[Collected data]
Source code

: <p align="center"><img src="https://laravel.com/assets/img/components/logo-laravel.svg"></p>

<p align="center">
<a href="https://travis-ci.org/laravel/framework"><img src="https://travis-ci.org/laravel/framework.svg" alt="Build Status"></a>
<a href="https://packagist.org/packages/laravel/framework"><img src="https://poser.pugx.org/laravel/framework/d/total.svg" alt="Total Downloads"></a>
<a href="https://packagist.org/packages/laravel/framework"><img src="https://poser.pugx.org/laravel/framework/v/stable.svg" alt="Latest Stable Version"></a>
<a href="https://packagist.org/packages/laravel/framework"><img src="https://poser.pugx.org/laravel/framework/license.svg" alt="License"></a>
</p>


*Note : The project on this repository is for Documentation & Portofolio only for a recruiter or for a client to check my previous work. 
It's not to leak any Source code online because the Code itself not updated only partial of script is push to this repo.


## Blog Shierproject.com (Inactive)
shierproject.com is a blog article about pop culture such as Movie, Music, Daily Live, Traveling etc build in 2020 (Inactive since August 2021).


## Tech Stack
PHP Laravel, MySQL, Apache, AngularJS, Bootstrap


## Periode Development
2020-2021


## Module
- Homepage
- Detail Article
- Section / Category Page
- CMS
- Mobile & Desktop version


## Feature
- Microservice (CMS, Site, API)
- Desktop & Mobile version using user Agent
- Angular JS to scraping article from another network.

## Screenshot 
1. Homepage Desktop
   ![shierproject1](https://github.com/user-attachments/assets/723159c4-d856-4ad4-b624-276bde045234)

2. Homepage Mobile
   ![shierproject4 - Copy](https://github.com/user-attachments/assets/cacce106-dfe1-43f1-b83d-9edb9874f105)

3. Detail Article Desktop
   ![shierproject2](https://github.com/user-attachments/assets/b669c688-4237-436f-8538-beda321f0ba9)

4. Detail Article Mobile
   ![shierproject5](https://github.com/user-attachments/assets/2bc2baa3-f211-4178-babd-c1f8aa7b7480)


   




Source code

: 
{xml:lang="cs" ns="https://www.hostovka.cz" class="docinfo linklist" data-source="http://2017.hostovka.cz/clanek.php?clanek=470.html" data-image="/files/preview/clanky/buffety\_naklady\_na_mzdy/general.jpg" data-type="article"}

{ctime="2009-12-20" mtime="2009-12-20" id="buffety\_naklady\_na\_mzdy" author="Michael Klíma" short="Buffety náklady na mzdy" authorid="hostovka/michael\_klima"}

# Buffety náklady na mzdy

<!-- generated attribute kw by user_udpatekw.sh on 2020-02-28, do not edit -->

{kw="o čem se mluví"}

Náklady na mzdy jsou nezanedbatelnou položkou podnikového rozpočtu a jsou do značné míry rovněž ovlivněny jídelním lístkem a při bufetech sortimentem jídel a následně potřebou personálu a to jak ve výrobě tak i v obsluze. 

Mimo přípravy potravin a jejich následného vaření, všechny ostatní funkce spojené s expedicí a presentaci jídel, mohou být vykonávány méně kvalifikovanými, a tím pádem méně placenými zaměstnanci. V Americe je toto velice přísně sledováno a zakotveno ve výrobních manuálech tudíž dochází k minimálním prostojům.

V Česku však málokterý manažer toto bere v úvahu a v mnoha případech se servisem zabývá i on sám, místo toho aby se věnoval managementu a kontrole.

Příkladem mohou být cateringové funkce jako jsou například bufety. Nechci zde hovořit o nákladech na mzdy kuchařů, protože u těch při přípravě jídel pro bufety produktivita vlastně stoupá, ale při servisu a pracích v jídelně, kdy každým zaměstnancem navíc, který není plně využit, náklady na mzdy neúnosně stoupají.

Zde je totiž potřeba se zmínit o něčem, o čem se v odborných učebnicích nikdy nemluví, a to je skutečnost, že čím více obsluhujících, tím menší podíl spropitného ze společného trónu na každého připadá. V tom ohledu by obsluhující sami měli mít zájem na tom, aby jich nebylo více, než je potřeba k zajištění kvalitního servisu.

▶ **Activity**
Output the records above exactly, from their first line through the line that contains "## Tech Stack", and add nothing.

▶ **Answer to the exercise**
Source code

: <p align="center"><img src="https://laravel.com/assets/img/components/logo-laravel.svg"></p>

<p align="center">
<a href="https://travis-ci.org/laravel/framework"><img src="https://travis-ci.org/laravel/framework.svg" alt="Build Status"></a>
<a href="https://packagist.org/packages/laravel/framework"><img src="https://poser.pugx.org/laravel/framework/d/total.svg" alt="Total Downloads"></a>
<a href="https://packagist.org/packages/laravel/framework"><img src="https://poser.pugx.org/laravel/framework/v/stable.svg" alt="Latest Stable Version"></a>
<a href="https://packagist.org/packages/laravel/framework"><img src="https://poser.pugx.org/laravel/framework/license.svg" alt="License"></a>
</p>


*Note : The project on this repository is for Documentation & Portofolio only for a recruiter or for a client to check my previous work. 
It's not to leak any Source code online because the Code itself not updated only partial of script is push to this repo.


## Blog Shierproject.com (Inactive)
shierproject.com is a blog article about pop culture such as Movie, Music, Daily Live, Traveling etc build in 2020 (Inactive since August 2021).


## Tech Stack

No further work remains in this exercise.